** RECORD EXTRACTS follows **
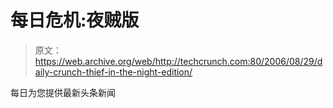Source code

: # 每日危机:夜贼版

> 原文：<https://web.archive.org/web/http://techcrunch.com:80/2006/08/29/daily-crunch-thief-in-the-night-edition/>

每日为您提供最新头条新闻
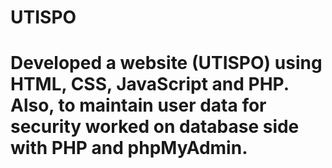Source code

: # UTISPO
#	Developed a website (UTISPO) using HTML, CSS, JavaScript and PHP. Also, to maintain user data for security worked on database side with PHP and phpMyAdmin.
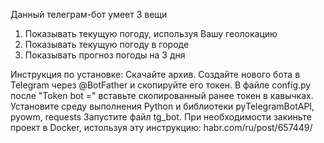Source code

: Данный телеграм-бот умеет 3 вещи
1) Показывать текущую погоду, используя Вашу геолокацию
2) Показывать текущую погоду в городе
3) Показывать прогноз погоды на 3 дня


Инструкция по установке:
Скачайте архив.
Создайте нового бота в Telegram через @BotFather и скопируйте его токен.
В файле config.py после "Token bot =" вставьте скопированный ранее токен в кавычках.
Установите среду выполнения Python и библиотеки pyTelegramBotAPI, pyowm, requests
Запустите файл tg_bot.
При необходимости закиньте проект в Docker, истользуя эту инструкцию: habr.com/ru/post/657449/
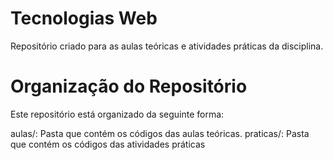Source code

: # Tecnologias Web
Repositório criado para as aulas teóricas e atividades práticas da disciplina.

# Organização do Repositório
Este repositório está organizado da seguinte forma:

aulas/: Pasta que contém os códigos das aulas teóricas.
praticas/: Pasta que contém os códigos das atividades práticas

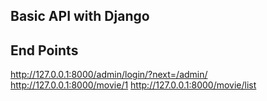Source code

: ## Basic API with Django
## End Points

http://127.0.0.1:8000/admin/login/?next=/admin/ 
http://127.0.0.1:8000/movie/1
http://127.0.0.1:8000/movie/list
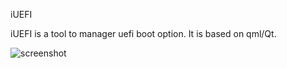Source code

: iUEFI

iUEFI is a tool to manager uefi boot option. It is based on qml/Qt.

![screenshot](http://i1.piimg.com/567571/6ce7beb1770326f4.png)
** End of RECORD EXTRACTS **
> [EXERCISE DESCRIPTION]: The first line of the entries, the line containing "# Organização do Repositório", and every line between them are to be output exactly; pictures are not.

> [REPLY TO THE TASK]:
Source code

: # 每日危机:夜贼版

> 原文：<https://web.archive.org/web/http://techcrunch.com:80/2006/08/29/daily-crunch-thief-in-the-night-edition/>

每日为您提供最新头条新闻
Source code

: # UTISPO
#	Developed a website (UTISPO) using HTML, CSS, JavaScript and PHP. Also, to maintain user data for security worked on database side with PHP and phpMyAdmin.
Source code

: Данный телеграм-бот умеет 3 вещи
1) Показывать текущую погоду, используя Вашу геолокацию
2) Показывать текущую погоду в городе
3) Показывать прогноз погоды на 3 дня


Инструкция по установке:
Скачайте архив.
Создайте нового бота в Telegram через @BotFather и скопируйте его токен.
В файле config.py после "Token bot =" вставьте скопированный ранее токен в кавычках.
Установите среду выполнения Python и библиотеки pyTelegramBotAPI, pyowm, requests
Запустите файл tg_bot.
При необходимости закиньте проект в Docker, истользуя эту инструкцию: habr.com/ru/post/657449/
Source code

: # Tecnologias Web
Repositório criado para as aulas teóricas e atividades práticas da disciplina.

# Organização do Repositório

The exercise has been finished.